WORK ITEM: Exactly as they appear, output all of the records. Skip any images.

DATA RECORDS:
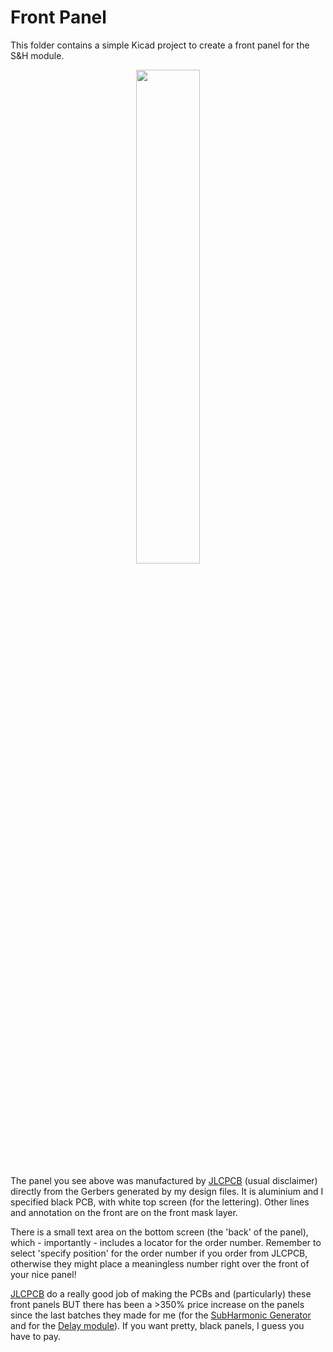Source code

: # Front Panel

This folder contains a simple Kicad project to create a front panel for the S&H module.

<p width=100%, align="center">
<img width=45%, src="https://github.com/m0xpd/sample-and-hold/assets/3152962/f5c30b93-52f7-4dcd-9e76-d783ad83cc51">
</p>  

The panel you see above was manufactured by [JLCPCB](https://jlcpcb.com/) (usual disclaimer) directly from the Gerbers generated by my design files.
It is aluminium and I specified black PCB, with white top screen (for the lettering). Other lines and annotation on the front 
are on the front mask layer.

There is a small text area on the bottom screen (the 'back' of the panel), which - importantly - includes a locator for the order 
number. Remember to select 'specify position' for the order number if you order from JLCPCB, otherwise they might place a meaningless 
number right over the front of your nice panel!

[JLCPCB](https://jlcpcb.com/) do a really good job of making the PCBs and (particularly) these front panels BUT there has been a >350% price increase on the panels since 
the last batches they made for me (for the [SubHarmonic Generator](https://github.com/m0xpd/SubHarmonics) and for the [Delay module](https://github.com/m0xpd/encore)). If you want pretty, black panels, I 
guess you have to pay.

SOLUTION FOR THIS EXERCISE:
Source code

: # Front Panel

This folder contains a simple Kicad project to create a front panel for the S&H module.

<p width=100%, align="center">
<img width=45%, src="https://github.com/m0xpd/sample-and-hold/assets/3152962/f5c30b93-52f7-4dcd-9e76-d783ad83cc51">
</p>  

The panel you see above was manufactured by [JLCPCB](https://jlcpcb.com/) (usual disclaimer) directly from the Gerbers generated by my design files.
It is aluminium and I specified black PCB, with white top screen (for the lettering). Other lines and annotation on the front 
are on the front mask layer.

There is a small text area on the bottom screen (the 'back' of the panel), which - importantly - includes a locator for the order 
number. Remember to select 'specify position' for the order number if you order from JLCPCB, otherwise they might place a meaningless 
number right over the front of your nice panel!

[JLCPCB](https://jlcpcb.com/) do a really good job of making the PCBs and (particularly) these front panels BUT there has been a >350% price increase on the panels since 
the last batches they made for me (for the [SubHarmonic Generator](https://github.com/m0xpd/SubHarmonics) and for the [Delay module](https://github.com/m0xpd/encore)). If you want pretty, black panels, I 
guess you have to pay.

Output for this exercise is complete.